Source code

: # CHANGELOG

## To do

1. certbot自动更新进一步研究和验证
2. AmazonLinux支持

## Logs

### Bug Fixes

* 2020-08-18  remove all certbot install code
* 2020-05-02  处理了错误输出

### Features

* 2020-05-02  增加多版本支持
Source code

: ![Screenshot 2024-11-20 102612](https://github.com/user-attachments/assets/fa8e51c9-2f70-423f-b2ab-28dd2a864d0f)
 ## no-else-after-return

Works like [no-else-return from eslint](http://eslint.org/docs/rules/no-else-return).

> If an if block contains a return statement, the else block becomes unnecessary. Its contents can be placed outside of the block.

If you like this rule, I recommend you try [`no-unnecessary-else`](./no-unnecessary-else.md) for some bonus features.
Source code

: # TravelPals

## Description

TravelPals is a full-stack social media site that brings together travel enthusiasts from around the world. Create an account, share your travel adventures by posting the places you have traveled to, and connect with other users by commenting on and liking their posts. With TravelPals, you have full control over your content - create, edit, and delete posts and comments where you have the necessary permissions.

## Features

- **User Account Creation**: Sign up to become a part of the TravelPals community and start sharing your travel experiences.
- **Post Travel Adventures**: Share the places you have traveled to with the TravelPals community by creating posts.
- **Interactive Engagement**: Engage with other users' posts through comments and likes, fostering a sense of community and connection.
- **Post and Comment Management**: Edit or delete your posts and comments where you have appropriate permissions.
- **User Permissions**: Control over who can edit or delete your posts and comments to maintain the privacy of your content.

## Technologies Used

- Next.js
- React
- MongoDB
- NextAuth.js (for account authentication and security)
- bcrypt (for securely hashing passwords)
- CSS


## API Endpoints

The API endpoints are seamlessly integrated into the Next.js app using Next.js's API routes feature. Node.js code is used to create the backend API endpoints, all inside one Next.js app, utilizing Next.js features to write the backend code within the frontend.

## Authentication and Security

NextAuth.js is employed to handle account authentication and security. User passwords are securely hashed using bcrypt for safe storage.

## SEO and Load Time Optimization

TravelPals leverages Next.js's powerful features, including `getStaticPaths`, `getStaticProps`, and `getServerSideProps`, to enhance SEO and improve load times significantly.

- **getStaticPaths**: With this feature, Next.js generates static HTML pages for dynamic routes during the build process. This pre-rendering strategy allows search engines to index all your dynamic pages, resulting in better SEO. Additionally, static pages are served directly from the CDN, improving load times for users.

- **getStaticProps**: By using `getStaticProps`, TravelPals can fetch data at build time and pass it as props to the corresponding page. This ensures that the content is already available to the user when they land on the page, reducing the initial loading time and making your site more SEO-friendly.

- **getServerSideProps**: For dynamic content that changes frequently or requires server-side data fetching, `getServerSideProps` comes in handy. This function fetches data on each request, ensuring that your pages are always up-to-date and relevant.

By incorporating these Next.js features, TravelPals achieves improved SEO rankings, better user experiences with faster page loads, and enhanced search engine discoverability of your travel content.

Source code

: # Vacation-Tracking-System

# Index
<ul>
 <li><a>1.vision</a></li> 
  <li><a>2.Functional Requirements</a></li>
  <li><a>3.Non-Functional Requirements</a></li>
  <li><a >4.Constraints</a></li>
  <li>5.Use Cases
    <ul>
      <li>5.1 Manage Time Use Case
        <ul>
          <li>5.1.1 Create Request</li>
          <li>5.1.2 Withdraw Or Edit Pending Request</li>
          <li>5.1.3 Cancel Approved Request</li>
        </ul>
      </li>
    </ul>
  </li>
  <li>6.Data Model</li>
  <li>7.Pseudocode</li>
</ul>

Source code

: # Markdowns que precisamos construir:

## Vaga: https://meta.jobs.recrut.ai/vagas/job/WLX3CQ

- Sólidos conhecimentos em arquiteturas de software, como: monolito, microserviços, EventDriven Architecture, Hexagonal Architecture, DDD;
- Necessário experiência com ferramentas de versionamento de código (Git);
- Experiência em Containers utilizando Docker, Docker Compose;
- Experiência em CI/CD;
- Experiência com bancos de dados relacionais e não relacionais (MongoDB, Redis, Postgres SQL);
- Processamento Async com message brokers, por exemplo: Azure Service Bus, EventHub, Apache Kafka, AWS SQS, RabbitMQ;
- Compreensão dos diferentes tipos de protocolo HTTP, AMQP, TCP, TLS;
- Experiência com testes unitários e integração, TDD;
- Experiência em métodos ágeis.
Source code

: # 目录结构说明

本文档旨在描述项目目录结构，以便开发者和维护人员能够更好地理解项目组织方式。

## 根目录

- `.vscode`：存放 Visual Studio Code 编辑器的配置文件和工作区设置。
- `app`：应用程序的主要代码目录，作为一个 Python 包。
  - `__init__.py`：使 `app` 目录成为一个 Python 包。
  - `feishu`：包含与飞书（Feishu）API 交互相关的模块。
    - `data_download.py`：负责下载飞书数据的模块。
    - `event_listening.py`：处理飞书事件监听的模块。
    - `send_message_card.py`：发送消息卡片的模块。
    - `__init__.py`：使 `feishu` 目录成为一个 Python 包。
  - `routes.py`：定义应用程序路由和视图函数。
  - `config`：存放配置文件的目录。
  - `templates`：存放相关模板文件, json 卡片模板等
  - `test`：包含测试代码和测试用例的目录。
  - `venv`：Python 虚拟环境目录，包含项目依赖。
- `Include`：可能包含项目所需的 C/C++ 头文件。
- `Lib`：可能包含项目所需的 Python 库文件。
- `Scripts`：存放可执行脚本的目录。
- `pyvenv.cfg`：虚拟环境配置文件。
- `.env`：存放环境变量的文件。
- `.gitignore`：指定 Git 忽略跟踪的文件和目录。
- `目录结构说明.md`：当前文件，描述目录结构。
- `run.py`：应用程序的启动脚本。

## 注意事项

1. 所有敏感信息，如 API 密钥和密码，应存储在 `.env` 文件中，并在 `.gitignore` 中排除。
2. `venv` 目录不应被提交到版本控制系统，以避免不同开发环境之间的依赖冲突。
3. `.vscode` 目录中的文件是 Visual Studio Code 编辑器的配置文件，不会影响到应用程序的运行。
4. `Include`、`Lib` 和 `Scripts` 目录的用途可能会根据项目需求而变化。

------------------------

WORK ORDER ▸ Output the listing above word for word.

SOLVED EXERCISE ▸
Source code

: # CHANGELOG

## To do

1. certbot自动更新进一步研究和验证
2. AmazonLinux支持

## Logs

### Bug Fixes

* 2020-08-18  remove all certbot install code
* 2020-05-02  处理了错误输出

### Features

* 2020-05-02  增加多版本支持
Source code

: ![Screenshot 2024-11-20 102612](https://github.com/user-attachments/assets/fa8e51c9-2f70-423f-b2ab-28dd2a864d0f)
 ## no-else-after-return

Works like [no-else-return from eslint](http://eslint.org/docs/rules/no-else-return).

> If an if block contains a return statement, the else block becomes unnecessary. Its contents can be placed outside of the block.

If you like this rule, I recommend you try [`no-unnecessary-else`](./no-unnecessary-else.md) for some bonus features.
Source code

: # TravelPals

## Description

TravelPals is a full-stack social media site that brings together travel enthusiasts from around the world. Create an account, share your travel adventures by posting the places you have traveled to, and connect with other users by commenting on and liking their posts. With TravelPals, you have full control over your content - create, edit, and delete posts and comments where you have the necessary permissions.

## Features

- **User Account Creation**: Sign up to become a part of the TravelPals community and start sharing your travel experiences.
- **Post Travel Adventures**: Share the places you have traveled to with the TravelPals community by creating posts.
- **Interactive Engagement**: Engage with other users' posts through comments and likes, fostering a sense of community and connection.
- **Post and Comment Management**: Edit or delete your posts and comments where you have appropriate permissions.
- **User Permissions**: Control over who can edit or delete your posts and comments to maintain the privacy of your content.

## Technologies Used

- Next.js
- React
- MongoDB
- NextAuth.js (for account authentication and security)
- bcrypt (for securely hashing passwords)
- CSS


## API Endpoints

The API endpoints are seamlessly integrated into the Next.js app using Next.js's API routes feature. Node.js code is used to create the backend API endpoints, all inside one Next.js app, utilizing Next.js features to write the backend code within the frontend.

## Authentication and Security

NextAuth.js is employed to handle account authentication and security. User passwords are securely hashed using bcrypt for safe storage.

## SEO and Load Time Optimization

TravelPals leverages Next.js's powerful features, including `getStaticPaths`, `getStaticProps`, and `getServerSideProps`, to enhance SEO and improve load times significantly.

- **getStaticPaths**: With this feature, Next.js generates static HTML pages for dynamic routes during the build process. This pre-rendering strategy allows search engines to index all your dynamic pages, resulting in better SEO. Additionally, static pages are served directly from the CDN, improving load times for users.

- **getStaticProps**: By using `getStaticProps`, TravelPals can fetch data at build time and pass it as props to the corresponding page. This ensures that the content is already available to the user when they land on the page, reducing the initial loading time and making your site more SEO-friendly.

- **getServerSideProps**: For dynamic content that changes frequently or requires server-side data fetching, `getServerSideProps` comes in handy. This function fetches data on each request, ensuring that your pages are always up-to-date and relevant.

By incorporating these Next.js features, TravelPals achieves improved SEO rankings, better user experiences with faster page loads, and enhanced search engine discoverability of your travel content.

Source code

: # Vacation-Tracking-System

# Index
<ul>
 <li><a>1.vision</a></li> 
  <li><a>2.Functional Requirements</a></li>
  <li><a>3.Non-Functional Requirements</a></li>
  <li><a >4.Constraints</a></li>
  <li>5.Use Cases
    <ul>
      <li>5.1 Manage Time Use Case
        <ul>
          <li>5.1.1 Create Request</li>
          <li>5.1.2 Withdraw Or Edit Pending Request</li>
          <li>5.1.3 Cancel Approved Request</li>
        </ul>
      </li>
    </ul>
  </li>
  <li>6.Data Model</li>
  <li>7.Pseudocode</li>
</ul>

Source code

: # Markdowns que precisamos construir:

## Vaga: https://meta.jobs.recrut.ai/vagas/job/WLX3CQ

- Sólidos conhecimentos em arquiteturas de software, como: monolito, microserviços, EventDriven Architecture, Hexagonal Architecture, DDD;
- Necessário experiência com ferramentas de versionamento de código (Git);
- Experiência em Containers utilizando Docker, Docker Compose;
- Experiência em CI/CD;
- Experiência com bancos de dados relacionais e não relacionais (MongoDB, Redis, Postgres SQL);
- Processamento Async com message brokers, por exemplo: Azure Service Bus, EventHub, Apache Kafka, AWS SQS, RabbitMQ;
- Compreensão dos diferentes tipos de protocolo HTTP, AMQP, TCP, TLS;
- Experiência com testes unitários e integração, TDD;
- Experiência em métodos ágeis.
Source code

: # 目录结构说明

本文档旨在描述项目目录结构，以便开发者和维护人员能够更好地理解项目组织方式。

## 根目录

- `.vscode`：存放 Visual Studio Code 编辑器的配置文件和工作区设置。
- `app`：应用程序的主要代码目录，作为一个 Python 包。
  - `__init__.py`：使 `app` 目录成为一个 Python 包。
  - `feishu`：包含与飞书（Feishu）API 交互相关的模块。
    - `data_download.py`：负责下载飞书数据的模块。
    - `event_listening.py`：处理飞书事件监听的模块。
    - `send_message_card.py`：发送消息卡片的模块。
    - `__init__.py`：使 `feishu` 目录成为一个 Python 包。
  - `routes.py`：定义应用程序路由和视图函数。
  - `config`：存放配置文件的目录。
  - `templates`：存放相关模板文件, json 卡片模板等
  - `test`：包含测试代码和测试用例的目录。
  - `venv`：Python 虚拟环境目录，包含项目依赖。
- `Include`：可能包含项目所需的 C/C++ 头文件。
- `Lib`：可能包含项目所需的 Python 库文件。
- `Scripts`：存放可执行脚本的目录。
- `pyvenv.cfg`：虚拟环境配置文件。
- `.env`：存放环境变量的文件。
- `.gitignore`：指定 Git 忽略跟踪的文件和目录。
- `目录结构说明.md`：当前文件，描述目录结构。
- `run.py`：应用程序的启动脚本。

## 注意事项

1. 所有敏感信息，如 API 密钥和密码，应存储在 `.env` 文件中，并在 `.gitignore` 中排除。
2. `venv` 目录不应被提交到版本控制系统，以避免不同开发环境之间的依赖冲突。
3. `.vscode` 目录中的文件是 Visual Studio Code 编辑器的配置文件，不会影响到应用程序的运行。
4. `Include`、`Lib` 和 `Scripts` 目录的用途可能会根据项目需求而变化。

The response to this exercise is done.